The new provision will allow Anglicans to join the Catholic Church while maintaining their Anglican identity and many of their liturgical traditions, Cardinal William Levada, the Vatican's chief doctrinal official, told a news conference.
The new church structure, called Personal Ordinariates, will be units of faithful within the local Catholic Church headed by former Anglican prelates who will provide spiritual care for Anglicans who wish to become Catholic.
"Those Anglicans who have approached the Holy See have made clear their desire for full, visible unity in the one, holy, catholic and apostolic Church," Levada said. "At the same time, they have told us of the importance of their Anglican traditions of spirituality and worship for their faith journey."
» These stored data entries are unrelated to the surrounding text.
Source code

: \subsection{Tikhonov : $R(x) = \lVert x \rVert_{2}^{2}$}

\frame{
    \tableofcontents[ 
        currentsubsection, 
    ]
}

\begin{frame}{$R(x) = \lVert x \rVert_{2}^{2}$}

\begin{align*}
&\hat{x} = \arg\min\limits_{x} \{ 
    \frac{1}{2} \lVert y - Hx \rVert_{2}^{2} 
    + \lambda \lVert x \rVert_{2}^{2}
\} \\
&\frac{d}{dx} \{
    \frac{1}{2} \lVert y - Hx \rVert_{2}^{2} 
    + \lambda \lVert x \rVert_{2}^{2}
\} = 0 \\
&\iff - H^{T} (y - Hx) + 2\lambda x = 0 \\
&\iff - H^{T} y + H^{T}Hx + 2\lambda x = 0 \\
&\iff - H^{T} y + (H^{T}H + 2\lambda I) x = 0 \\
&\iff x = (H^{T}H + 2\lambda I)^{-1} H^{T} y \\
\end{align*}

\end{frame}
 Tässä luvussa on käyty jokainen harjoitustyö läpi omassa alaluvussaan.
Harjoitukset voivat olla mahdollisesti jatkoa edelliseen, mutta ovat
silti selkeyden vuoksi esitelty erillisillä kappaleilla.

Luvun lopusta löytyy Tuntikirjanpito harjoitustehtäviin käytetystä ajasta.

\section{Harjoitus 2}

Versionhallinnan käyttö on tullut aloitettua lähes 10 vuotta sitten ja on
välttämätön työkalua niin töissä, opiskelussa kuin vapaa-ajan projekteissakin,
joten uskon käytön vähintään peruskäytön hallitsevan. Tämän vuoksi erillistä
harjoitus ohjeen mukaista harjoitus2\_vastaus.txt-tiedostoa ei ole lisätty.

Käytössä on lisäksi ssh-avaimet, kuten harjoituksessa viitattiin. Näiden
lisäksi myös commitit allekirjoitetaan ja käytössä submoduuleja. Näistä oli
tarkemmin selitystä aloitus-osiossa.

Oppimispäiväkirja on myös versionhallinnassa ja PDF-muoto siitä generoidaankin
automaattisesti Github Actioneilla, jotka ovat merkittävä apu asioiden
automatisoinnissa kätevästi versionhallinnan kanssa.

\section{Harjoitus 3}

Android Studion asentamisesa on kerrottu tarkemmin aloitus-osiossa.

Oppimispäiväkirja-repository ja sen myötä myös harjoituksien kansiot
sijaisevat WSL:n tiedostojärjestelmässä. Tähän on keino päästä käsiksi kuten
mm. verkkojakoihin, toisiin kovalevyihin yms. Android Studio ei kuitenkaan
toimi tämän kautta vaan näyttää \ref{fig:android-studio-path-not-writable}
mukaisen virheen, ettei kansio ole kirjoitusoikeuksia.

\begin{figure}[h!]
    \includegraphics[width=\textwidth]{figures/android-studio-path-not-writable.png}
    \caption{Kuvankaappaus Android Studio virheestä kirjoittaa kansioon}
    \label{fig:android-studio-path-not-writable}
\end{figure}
Levada said the new canonical structure is a response to the many requests that have come to the Vatican over the years from Anglicans who have become increasingly disillusioned with the ordination of women, the election of openly gay bishops and the blessing of same-sex unions in the 77-million strong Anglican Communion. He declined to give figures on the number of requests that have come to the Vatican, or on the anticipated number of Anglicans who might take advantage of the new structure.
The new canonical provision allows married Anglican priests to become ordained Catholic priests — much the same way that Eastern rite priests who are in communion with Rome are allowed to be married. However, married Anglicans couldn't become Catholic bishops.
The Vatican announcement immediately raised questions about how it would be received within the Anglican Communion and the prospects for continued ecumenical talks between the Vatican and Archbishop of Canterbury.
Noticeably, no one from the Vatican's office on relations with Anglicans and other Christians attended the news conference; Levada said he had invited representatives to attend but they said they were all away from Rome.
However, the Vatican's archbishop of Westminster and Rowan Williams, the Archbishop of Canterbury and spiritual head of the global Anglican church, issued a joint statement, saying the decision "brings an end to a period of uncertainty" for Anglicans wishing to join the Catholic Church. The statement said the decision in fact could not have happened had there not been such fruitful dialogue between the two.
"The ongoing official dialogue between the Catholic Church and the Anglican Communion provides the basis for our continuing cooperation," the joint statement said.
The announcement was kept under wraps until the last moment: The Vatican only announced Levada's briefing Monday night, and Levada only flew back to Rome after finalizing the details at midnight.